Since the S&P 500 clocked its previous record in late October, investors have targeted sectors beyond Big Tech, partly because the AI tide is lifting more boats (utilities, industrial firms), but mainly because the Federal Reserve signaled it would reduce rates — as it did on Wednesday — at the same time economists and strategists expect the American economy to surge in the new year, driving profits higher. Talk of an AI bubble has quickly given way to optimism about US growth.
“Considering that US companies keep delivering strong earnings results and the US economy proved to be resilient, sentiment nowhere near euphoric implies more upside into the year-end and early next year,” said Ed Clissold, chief US strategist at Ned Davis Research.

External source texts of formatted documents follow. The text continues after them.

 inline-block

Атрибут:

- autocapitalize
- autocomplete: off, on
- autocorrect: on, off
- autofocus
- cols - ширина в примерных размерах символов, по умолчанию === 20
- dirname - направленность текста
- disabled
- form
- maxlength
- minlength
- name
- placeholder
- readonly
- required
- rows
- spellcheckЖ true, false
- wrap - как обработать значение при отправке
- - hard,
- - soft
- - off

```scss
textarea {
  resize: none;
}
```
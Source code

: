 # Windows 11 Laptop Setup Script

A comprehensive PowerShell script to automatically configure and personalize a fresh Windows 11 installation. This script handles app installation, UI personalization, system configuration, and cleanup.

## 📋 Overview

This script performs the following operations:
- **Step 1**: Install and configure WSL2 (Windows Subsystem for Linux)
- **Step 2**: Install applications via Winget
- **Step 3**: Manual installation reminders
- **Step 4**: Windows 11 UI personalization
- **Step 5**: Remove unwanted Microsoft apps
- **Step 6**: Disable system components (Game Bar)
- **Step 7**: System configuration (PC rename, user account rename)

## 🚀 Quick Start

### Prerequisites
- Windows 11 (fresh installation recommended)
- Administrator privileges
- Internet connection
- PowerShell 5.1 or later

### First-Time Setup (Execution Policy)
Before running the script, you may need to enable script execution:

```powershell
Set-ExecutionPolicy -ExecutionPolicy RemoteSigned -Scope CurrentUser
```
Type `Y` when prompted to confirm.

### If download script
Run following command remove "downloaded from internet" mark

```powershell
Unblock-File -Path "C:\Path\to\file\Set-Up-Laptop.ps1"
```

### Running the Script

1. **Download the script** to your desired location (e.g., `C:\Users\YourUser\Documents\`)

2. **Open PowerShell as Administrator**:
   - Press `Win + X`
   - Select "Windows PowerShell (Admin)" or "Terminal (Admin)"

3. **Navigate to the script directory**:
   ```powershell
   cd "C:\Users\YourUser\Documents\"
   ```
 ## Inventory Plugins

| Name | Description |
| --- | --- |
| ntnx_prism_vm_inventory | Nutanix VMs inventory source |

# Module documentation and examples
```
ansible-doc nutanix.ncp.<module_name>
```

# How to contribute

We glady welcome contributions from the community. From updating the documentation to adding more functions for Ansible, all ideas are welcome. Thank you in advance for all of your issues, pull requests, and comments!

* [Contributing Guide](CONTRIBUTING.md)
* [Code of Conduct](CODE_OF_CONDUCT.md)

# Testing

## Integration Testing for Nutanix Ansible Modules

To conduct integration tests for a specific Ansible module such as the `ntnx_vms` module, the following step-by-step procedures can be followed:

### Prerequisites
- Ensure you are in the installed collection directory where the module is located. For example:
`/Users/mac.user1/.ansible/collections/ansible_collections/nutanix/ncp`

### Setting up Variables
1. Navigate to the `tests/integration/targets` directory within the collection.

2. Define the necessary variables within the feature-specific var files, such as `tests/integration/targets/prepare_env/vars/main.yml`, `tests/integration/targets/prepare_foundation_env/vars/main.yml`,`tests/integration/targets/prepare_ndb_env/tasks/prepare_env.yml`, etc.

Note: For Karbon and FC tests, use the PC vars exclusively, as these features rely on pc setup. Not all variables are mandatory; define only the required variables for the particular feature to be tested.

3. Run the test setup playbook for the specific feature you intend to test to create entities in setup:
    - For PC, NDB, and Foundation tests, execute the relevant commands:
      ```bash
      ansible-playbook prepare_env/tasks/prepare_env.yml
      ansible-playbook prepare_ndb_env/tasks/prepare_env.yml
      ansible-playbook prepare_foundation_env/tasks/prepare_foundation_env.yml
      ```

Ned Davis isn’t alone in registering muted enthusiasm among investors, even with stocks at records. Barclays Plc’s Equity Euphoria Indicator has steadied but remains well below its early-October highs, suggesting “dry powder” remains for a potential yearend push.

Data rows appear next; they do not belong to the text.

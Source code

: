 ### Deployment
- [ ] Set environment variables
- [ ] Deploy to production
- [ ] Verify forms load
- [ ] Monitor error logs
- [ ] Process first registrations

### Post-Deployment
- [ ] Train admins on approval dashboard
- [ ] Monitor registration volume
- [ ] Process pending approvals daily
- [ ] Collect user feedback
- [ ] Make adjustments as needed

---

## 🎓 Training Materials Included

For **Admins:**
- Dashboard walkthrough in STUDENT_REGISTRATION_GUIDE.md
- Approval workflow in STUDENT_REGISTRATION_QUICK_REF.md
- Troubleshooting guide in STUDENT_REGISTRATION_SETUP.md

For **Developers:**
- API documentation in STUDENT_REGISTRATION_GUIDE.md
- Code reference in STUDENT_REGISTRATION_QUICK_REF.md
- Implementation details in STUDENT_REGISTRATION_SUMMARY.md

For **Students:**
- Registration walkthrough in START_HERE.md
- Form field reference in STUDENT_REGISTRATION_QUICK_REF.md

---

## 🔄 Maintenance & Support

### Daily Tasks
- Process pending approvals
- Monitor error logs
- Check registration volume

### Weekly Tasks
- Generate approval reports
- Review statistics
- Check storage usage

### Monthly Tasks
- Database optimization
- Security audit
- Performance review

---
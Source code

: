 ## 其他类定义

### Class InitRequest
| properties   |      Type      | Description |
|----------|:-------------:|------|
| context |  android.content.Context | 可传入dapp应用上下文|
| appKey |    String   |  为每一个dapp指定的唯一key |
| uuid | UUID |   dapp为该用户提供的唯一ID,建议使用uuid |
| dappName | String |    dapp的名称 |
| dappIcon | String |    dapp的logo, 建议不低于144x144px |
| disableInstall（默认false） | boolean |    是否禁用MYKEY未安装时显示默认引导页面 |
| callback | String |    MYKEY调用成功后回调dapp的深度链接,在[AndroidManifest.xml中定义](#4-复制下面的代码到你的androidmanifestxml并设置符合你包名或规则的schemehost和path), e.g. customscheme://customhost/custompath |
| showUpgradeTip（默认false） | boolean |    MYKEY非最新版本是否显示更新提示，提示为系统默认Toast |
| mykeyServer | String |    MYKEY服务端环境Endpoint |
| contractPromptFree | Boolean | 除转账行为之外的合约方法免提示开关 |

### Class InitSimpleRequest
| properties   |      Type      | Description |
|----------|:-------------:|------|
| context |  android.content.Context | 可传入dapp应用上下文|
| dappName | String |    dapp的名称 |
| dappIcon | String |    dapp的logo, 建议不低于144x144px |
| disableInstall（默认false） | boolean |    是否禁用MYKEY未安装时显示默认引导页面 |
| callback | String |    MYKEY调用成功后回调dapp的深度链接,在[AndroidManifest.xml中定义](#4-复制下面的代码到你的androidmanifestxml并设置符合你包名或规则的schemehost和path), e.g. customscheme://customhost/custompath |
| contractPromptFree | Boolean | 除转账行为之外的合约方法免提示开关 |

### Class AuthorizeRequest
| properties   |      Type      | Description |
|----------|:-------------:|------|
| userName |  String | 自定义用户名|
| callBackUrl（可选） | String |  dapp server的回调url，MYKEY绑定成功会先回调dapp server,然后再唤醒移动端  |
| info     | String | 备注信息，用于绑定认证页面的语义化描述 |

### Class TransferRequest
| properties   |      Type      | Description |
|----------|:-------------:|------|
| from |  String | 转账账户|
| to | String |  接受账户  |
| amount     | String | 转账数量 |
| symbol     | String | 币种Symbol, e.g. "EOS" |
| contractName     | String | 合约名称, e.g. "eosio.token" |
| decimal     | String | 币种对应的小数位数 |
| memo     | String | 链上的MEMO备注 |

Positioning data also signal that there’s wherewithal to add to stocks, with discretionary investors’ equity exposure remaining only slightly above neutral, data compiled by Deutsche Bank show.
“The lack of extreme optimism across many sentiment measures fails to show the exuberant mood normally found at a major top,” said London Stockton, a research analyst at Ned Davis Research. “With this mixed sentiment, a hopeful trend, positive seasonality and a friendly Fed provide a bullish backdrop for stocks into next year.”

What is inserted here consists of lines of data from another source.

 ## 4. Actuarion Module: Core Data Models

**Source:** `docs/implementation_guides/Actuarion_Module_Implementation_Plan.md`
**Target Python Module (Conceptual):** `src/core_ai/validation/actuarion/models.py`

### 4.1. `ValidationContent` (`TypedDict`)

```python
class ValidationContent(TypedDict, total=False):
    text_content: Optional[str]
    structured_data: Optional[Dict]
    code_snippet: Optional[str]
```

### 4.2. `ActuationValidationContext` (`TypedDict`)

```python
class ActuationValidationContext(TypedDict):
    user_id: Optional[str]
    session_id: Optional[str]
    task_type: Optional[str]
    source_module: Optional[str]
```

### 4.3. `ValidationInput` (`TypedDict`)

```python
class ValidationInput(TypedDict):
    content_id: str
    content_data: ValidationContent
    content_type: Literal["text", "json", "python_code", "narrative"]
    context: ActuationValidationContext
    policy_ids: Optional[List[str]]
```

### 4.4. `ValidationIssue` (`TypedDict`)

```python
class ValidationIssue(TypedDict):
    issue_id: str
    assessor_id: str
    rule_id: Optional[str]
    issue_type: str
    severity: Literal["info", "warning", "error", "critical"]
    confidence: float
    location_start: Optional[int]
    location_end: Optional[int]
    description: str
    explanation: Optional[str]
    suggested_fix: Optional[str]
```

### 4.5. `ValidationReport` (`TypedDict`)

The S&P 500 rallied Wednesday following the Fed’s widely anticipated quarter-point cut and Chair Jerome Powell’s commentary about the resilience of the US economy. The index posted a 17% gain this year and closed at a record high on Thursday.
Beneath the surface, the equity rally is broadening meaningfully. Goldman Sachs Group Inc’s Cyclicals vs. Defensives basket, for instance, logged its 13th straight advance on Wednesday, the longest on record.
“You don’t get moves like this unless the market is starting to lean into a better growth outlook,” wrote Goldman’s managing director Lee Coppersmith.
History also suggests the rotation may have legs. Since 2007, every period in which cyclicals beat defensives for eight consecutive sessions or more has been followed by positive S&P 500 returns. The index posted a 2% median one-month return and a 6% gain over three months.
“It’s one of the cleaner signals we have that the market is sniffing out better macro conditions before the data fully reflect it,” Coppersmith wrote.
The S&P 500 Equal-Weighted Index closed at a record high on Thursday, widening its advance this month to 1.6%. The Russell 2000 Index of small-cap stocks has jumped 3.6% since the beginning of the month, beating the S&P 500’s 0.8% return.
Looking ahead, investors are also factoring in fiscal support that is expected to extend into 2026.
“It gives the economy a boost at a moment when confidence and investment were at risk of stalling,” Coppersmith wrote.